Posted on June 20, 2012 at 4:53 PM

Updated Friday, Jun 22 at 9:32 AM

HOUSTON—In the hours after an Atascocita mom lost control of her SUV and crashed and rolled on the Eastex Freeway near the San Jacinto River, numerous published reports listed her in critical condition.

“I’m OK,” said Lisa who asked that we only use her first name.  She was never in critical condition and, miraculously, was barely injured in the one-vehicle wreck. She said during the accident she was only concerned about her nine adopted children who were in the Ford Excursion. They were traveling with her on the way home from a family camping trip.

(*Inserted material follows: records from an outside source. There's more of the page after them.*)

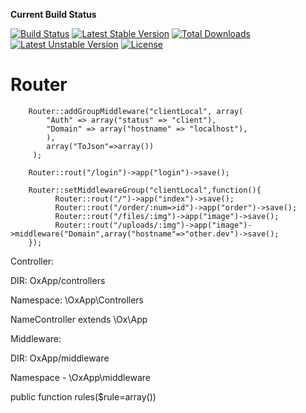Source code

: **Current Build Status**

[![Build Status](http://ci.oxgroup.media/build-status/image/2)](http://ci.oxgroup.media/build-status/image/2)
[![Latest Stable Version](https://poser.pugx.org/ox/router/v/stable)](https://packagist.org/packages/ox/router)
[![Total Downloads](https://poser.pugx.org/ox/router/downloads)](https://packagist.org/packages/ox/router)
[![Latest Unstable Version](https://poser.pugx.org/ox/router/v/unstable)](https://packagist.org/packages/ox/router)
[![License](https://poser.pugx.org/ox/router/license)](https://packagist.org/packages/ox/router)

# Router
  
        Router::addGroupMiddleware("clientLocal", array(
            "Auth" => array("status" => "client"),
            "Domain" => array("hostname" => "localhost"),
            ),
            array("ToJson"=>array())
         );

        Router::rout("/login")->app("login")->save();

        Router::setMiddlewareGroup("clientLocal",function(){
              Router::rout("/")->app("index")->save();
              Router::rout("/order/:num=>id")->app("order")->save();
              Router::rout("/files/:img")->app("image")->save();
              Router::rout("/uploads/:img")->app("image")->middleware("Domain",array("hostname"=>"other.dev")->save();
        });
        
        

Controller:

DIR: OxApp/controllers

Namespace: \OxApp\Controllers

NameController extends \Ox\App


Middleware:

DIR: OxApp/middleware

Namespace - \OxApp\middleware

public function rules($rule=array())
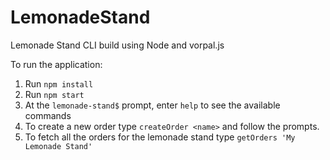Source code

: # LemonadeStand
Lemonade Stand CLI build using Node and vorpal.js

To run the application:
1. Run `npm install`
2. Run `npm start`
3. At the `lemonade-stand$` prompt, enter `help` to see the available commands
4. To create a new order type `createOrder <name>` and follow the prompts.
5. To fetch all the orders for the lemonade stand type `getOrders 'My Lemonade Stand'`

“I thought about that during the whole wreck when I couldn’t hear their voices. I thought what if something happened to one of my kids and it’s my fault?  I thought I don’t even want them to get me out of the car if my kids aren’t OK.”

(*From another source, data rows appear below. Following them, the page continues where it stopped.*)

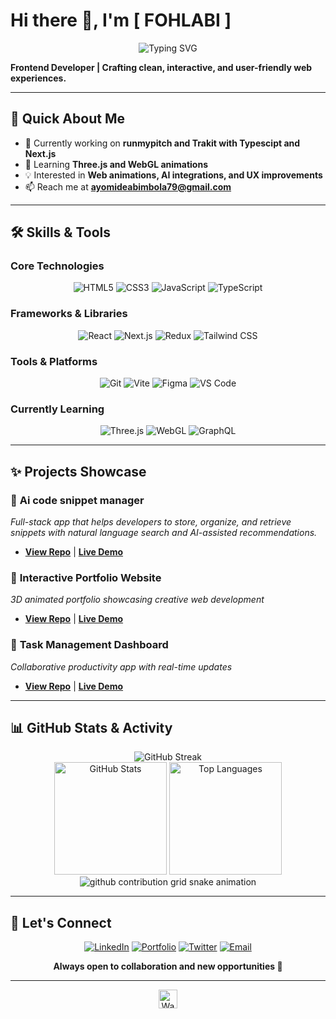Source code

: # Hi there 👋, I'm [ FOHLABI ]

<div align="center">
  <img src="https://readme-typing-svg.herokuapp.com?font=Fira+Code&pause=1000&color=2F81F7&center=true&vCenter=true&width=435&lines=Frontend+Developer;Crafting+clean%2C+interactive%2C+and;user-friendly+web+experiences" alt="Typing SVG" />
</div>

**Frontend Developer | Crafting clean, interactive, and user-friendly web experiences.**

---

## 🚀 Quick About Me

- 🔭 Currently working on **runmypitch and Trakit with Typescipt and Next.js**
- 🌱 Learning **Three.js and WebGL animations**
- 💡 Interested in **Web animations, AI integrations, and UX improvements**
- 📫 Reach me at **[ayomideabimbola79@gmail.com](ayomideabimbola@gmail.com)**

---

## 🛠️ Skills & Tools

### Core Technologies
<div align="center">
  <img src="https://img.shields.io/badge/HTML5-E34F26?style=for-the-badge&logo=html5&logoColor=white" alt="HTML5" />
  <img src="https://img.shields.io/badge/CSS3-1572B6?style=for-the-badge&logo=css3&logoColor=white" alt="CSS3" />
  <img src="https://img.shields.io/badge/JavaScript-F7DF1E?style=for-the-badge&logo=javascript&logoColor=black" alt="JavaScript" />
  <img src="https://img.shields.io/badge/TypeScript-007ACC?style=for-the-badge&logo=typescript&logoColor=white" alt="TypeScript" />
</div>

### Frameworks & Libraries
<div align="center">
  <img src="https://img.shields.io/badge/React-20232A?style=for-the-badge&logo=react&logoColor=61DAFB" alt="React" />
  <img src="https://img.shields.io/badge/Next.js-000000?style=for-the-badge&logo=next.js&logoColor=white" alt="Next.js" />
  <img src="https://img.shields.io/badge/Redux-593D88?style=for-the-badge&logo=redux&logoColor=white" alt="Redux" />
  <img src="https://img.shields.io/badge/Tailwind_CSS-38B2AC?style=for-the-badge&logo=tailwind-css&logoColor=white" alt="Tailwind CSS" />
</div>

### Tools & Platforms
<div align="center">
  <img src="https://img.shields.io/badge/Git-F05032?style=for-the-badge&logo=git&logoColor=white" alt="Git" />
  <img src="https://img.shields.io/badge/Vite-646CFF?style=for-the-badge&logo=vite&logoColor=white" alt="Vite" />
  <img src="https://img.shields.io/badge/Figma-F24E1E?style=for-the-badge&logo=figma&logoColor=white" alt="Figma" />
  <img src="https://img.shields.io/badge/VS_Code-007ACC?style=for-the-badge&logo=visual-studio-code&logoColor=white" alt="VS Code" />
</div>

### Currently Learning
<div align="center">
  <img src="https://img.shields.io/badge/Three.js-000000?style=for-the-badge&logo=three.js&logoColor=white&opacity=0.7" alt="Three.js" />
  <img src="https://img.shields.io/badge/WebGL-990000?style=for-the-badge&logo=webgl&logoColor=white&opacity=0.7" alt="WebGL" />
  <img src="https://img.shields.io/badge/GraphQL-E10098?style=for-the-badge&logo=graphql&logoColor=white&opacity=0.7" alt="GraphQL" />
</div>

---

## ✨ Projects Showcase

### 🚀 **Ai code snippet manager**
*Full-stack app that helps developers to store, organize, and retrieve snippets with natural language search and AI-assisted recommendations.*
- **[View Repo](https://github.com/fohalabi/AI-code-snippet-manager)** | **[Live Demo](https://ai-code-snippet-manager.vercel.app/)**

### 🎨 **Interactive Portfolio Website**
*3D animated portfolio showcasing creative web development*
- **[View Repo](https://github.com/yourusername/portfolio-3d)** | **[Live Demo](https://yourportfolio.com)**

### 📱 **Task Management Dashboard**
*Collaborative productivity app with real-time updates*
- **[View Repo](https://github.com/yourusername/task-dashboard)** | **[Live Demo](https://yourtaskapp.com)**

---

## 📊 GitHub Stats & Activity

<div align="center">
  <img src="https://github-readme-streak-stats.herokuapp.com/?user=fohalabi&theme=dark&hide_border=true" alt="GitHub Streak" />
</div>

<div align="center">
  <img height="180em" src="https://github-readme-stats.vercel.app/api?username=fohalabi&show_icons=true&theme=dark&hide_border=true&include_all_commits=true" alt="GitHub Stats" />
  <img height="180em" src="https://github-readme-stats.vercel.app/api/top-langs/?username=fohalabi&layout=compact&theme=dark&hide_border=true" alt="Top Languages" />
</div>

<div align="center">
  <picture>
    <source media="(prefers-color-scheme: dark)" srcset="https://raw.githubusercontent.com/fohalabi/fohalabi/output/github-contribution-grid-snake-dark.svg">
    <source media="(prefers-color-scheme: light)" srcset="https://raw.githubusercontent.com/fohalabi/fohalabi/output/github-contribution-grid-snake.svg">
    <img alt="github contribution grid snake animation" src="https://raw.githubusercontent.com/fohalabi/fohalabi/output/github-contribution-grid-snake.svg">
  </picture>
</div>

---

## 🤝 Let's Connect

<div align="center">
  
[![LinkedIn](https://img.shields.io/badge/LinkedIn-0077B5?style=for-the-badge&logo=linkedin&logoColor=white)](https://linkedin.com/in/fohalabi)
[![Portfolio](https://img.shields.io/badge/Portfolio-000000?style=for-the-badge&logo=vercel&logoColor=white)](https://yourportfolio.com)
[![Twitter](https://img.shields.io/badge/Twitter-1DA1F2?style=for-the-badge&logo=twitter&logoColor=white)](https://twitter.com/fohlabi)
[![Email](https://img.shields.io/badge/Email-D14836?style=for-the-badge&logo=gmail&logoColor=white)](mailto:ayomideabimbola@gmail.com)

**Always open to collaboration and new opportunities 🚀**

</div>

---

<div align="center">
  <img src="https://media.giphy.com/media/hvRJCLFzcasrR4ia7z/giphy.gif" width="30px" alt="Waving hand"/>
</div>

Lisa, who has three biological children and 11 adopted children, was making a late night/early morning trip back to their home in Atascocita last Friday.  She swerved to avoid an object in the road and lost control of the SUV.  The Excursion, with seating and seat belts for 11 passengers, flipped and rolled several times, landing on the crushed driver’s side door. 

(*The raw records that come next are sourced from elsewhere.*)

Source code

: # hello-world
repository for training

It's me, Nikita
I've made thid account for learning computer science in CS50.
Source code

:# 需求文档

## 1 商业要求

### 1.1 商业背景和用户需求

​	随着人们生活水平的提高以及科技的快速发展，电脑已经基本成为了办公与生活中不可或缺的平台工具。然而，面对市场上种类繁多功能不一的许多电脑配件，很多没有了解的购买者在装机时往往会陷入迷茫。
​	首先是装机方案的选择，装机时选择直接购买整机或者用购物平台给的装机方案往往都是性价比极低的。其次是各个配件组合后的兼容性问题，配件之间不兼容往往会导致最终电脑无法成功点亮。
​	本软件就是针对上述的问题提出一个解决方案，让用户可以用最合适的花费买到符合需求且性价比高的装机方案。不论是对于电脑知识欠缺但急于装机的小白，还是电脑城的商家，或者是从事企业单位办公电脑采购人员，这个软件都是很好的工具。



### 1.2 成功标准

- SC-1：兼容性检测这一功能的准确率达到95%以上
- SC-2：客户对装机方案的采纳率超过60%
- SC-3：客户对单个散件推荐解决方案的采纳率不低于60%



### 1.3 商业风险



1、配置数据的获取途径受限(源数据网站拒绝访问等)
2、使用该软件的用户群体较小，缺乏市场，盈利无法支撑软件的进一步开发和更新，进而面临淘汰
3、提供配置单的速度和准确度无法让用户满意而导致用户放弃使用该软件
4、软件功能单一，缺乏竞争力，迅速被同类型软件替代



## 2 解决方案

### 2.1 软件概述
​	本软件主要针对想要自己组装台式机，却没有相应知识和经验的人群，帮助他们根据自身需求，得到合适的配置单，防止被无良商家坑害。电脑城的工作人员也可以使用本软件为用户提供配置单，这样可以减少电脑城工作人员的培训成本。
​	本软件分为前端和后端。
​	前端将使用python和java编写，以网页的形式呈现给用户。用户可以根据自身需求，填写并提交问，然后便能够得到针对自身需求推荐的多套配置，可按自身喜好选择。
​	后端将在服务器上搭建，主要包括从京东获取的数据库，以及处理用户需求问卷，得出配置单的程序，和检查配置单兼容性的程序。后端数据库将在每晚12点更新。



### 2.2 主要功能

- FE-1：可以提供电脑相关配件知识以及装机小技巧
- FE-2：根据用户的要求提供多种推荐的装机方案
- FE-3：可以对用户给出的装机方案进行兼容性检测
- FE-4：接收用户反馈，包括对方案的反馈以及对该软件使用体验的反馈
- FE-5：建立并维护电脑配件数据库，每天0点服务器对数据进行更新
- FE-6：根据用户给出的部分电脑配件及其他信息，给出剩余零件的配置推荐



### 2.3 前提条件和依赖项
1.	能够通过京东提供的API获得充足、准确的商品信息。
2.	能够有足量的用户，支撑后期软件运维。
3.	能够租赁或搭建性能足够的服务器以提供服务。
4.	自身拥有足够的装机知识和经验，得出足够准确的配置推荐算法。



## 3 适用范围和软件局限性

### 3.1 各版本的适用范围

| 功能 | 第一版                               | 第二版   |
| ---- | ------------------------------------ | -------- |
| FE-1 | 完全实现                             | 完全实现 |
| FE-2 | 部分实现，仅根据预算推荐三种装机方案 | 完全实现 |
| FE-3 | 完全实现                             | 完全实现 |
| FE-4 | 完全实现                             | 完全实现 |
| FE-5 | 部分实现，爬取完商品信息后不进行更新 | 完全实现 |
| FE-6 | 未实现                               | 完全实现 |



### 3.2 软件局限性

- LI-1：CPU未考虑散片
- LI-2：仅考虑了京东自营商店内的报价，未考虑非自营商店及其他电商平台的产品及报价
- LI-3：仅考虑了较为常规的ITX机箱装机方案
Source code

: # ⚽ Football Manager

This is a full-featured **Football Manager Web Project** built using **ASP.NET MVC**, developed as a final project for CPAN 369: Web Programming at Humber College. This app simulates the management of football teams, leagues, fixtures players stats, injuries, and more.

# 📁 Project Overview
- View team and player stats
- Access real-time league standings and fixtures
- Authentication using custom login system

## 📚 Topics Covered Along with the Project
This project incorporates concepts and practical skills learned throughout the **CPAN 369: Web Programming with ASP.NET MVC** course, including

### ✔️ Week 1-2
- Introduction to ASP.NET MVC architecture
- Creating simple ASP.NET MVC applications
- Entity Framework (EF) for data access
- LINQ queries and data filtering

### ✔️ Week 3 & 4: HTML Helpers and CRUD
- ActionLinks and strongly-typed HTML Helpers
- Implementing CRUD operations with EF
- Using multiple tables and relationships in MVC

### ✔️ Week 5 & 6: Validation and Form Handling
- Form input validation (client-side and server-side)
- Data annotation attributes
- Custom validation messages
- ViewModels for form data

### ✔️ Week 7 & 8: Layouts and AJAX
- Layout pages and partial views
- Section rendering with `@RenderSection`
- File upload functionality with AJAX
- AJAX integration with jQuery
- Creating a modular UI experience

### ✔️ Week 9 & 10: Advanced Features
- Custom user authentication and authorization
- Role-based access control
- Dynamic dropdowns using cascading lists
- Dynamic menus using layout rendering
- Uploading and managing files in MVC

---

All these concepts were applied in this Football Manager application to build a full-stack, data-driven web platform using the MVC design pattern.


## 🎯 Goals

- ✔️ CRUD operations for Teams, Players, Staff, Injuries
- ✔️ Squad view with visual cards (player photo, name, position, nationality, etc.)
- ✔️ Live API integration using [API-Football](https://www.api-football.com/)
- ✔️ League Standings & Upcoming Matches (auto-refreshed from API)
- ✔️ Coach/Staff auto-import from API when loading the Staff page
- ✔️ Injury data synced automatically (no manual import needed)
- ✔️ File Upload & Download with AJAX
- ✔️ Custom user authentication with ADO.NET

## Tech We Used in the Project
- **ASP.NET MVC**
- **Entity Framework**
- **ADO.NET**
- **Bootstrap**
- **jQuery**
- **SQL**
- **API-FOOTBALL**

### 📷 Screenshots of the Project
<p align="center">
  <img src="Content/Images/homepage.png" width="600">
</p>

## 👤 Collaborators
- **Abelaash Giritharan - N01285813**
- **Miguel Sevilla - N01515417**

“I was praying and hoping, OK we’re just going to spin and we’re going to stop,” she said.

Natasha, 11, seated in the back row of seats, was able to unhook her seatbelt and get out.  She ran to the edge of the road and flagged down the first car she could see for help.  A group of teenagers helped Nick, 12, lift his siblings out of the SUV through a broken window. The family never got the teenagers’ names.  They would like to find out who they were so they could say thanks.

“I wasn’t really thinking about that at the time,” said Nick when asked if he was scared during the ordeal.  “I was kind of—all that was going through my mind was get them out.”

The nine children range in age from 3 to 12.  The youngest were still strapped in car seats.  Some of them slept through the entire accident.

Lisa was the only one trapped in the wreckage.  An ice chest from the passenger seat, and a locked seatbelt had her pinned against her door.  At her insistence a firefighter cut the seat belt so she could crawl out and check on all of her children.

“You might not think it’s important,” she said of the value of seatbelts.  “You may think you’re just running to the store right by your house. But don’t leave without having your kids in car seats or buckling them up. I mean it’s that important.”

So important that Lisa and her husband are already looking for another Ford Excursion with the same number of seatbelts.